Stored items:
......
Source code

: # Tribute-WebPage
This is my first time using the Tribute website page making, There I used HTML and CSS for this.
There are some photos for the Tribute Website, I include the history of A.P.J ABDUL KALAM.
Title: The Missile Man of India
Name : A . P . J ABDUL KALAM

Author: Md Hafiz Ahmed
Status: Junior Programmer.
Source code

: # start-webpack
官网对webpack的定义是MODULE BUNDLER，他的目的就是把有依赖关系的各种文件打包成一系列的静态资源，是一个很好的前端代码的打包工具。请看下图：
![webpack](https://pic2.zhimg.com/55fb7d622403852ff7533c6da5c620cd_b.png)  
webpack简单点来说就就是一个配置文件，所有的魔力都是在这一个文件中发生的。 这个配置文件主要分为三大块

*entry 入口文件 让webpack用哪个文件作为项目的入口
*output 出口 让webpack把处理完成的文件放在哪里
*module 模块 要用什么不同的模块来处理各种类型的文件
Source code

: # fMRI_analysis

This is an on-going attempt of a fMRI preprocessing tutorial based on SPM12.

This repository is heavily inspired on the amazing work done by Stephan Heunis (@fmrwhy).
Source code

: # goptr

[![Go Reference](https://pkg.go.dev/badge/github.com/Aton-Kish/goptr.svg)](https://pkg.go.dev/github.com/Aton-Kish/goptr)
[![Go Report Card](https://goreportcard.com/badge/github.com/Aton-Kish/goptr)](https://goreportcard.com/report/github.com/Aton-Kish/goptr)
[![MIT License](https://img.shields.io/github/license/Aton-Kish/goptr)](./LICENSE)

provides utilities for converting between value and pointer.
......
:: EXERCISE DETAILS ::
Please report every line in the entries above that holds the string "Kish".

:: ANSWER TO THIS TASK ::
[![Go Reference](https://pkg.go.dev/badge/github.com/Aton-Kish/goptr.svg)](https://pkg.go.dev/github.com/Aton-Kish/goptr)
[![Go Report Card](https://goreportcard.com/badge/github.com/Aton-Kish/goptr)](https://goreportcard.com/report/github.com/Aton-Kish/goptr)
[![MIT License](https://img.shields.io/github/license/Aton-Kish/goptr)](./LICENSE)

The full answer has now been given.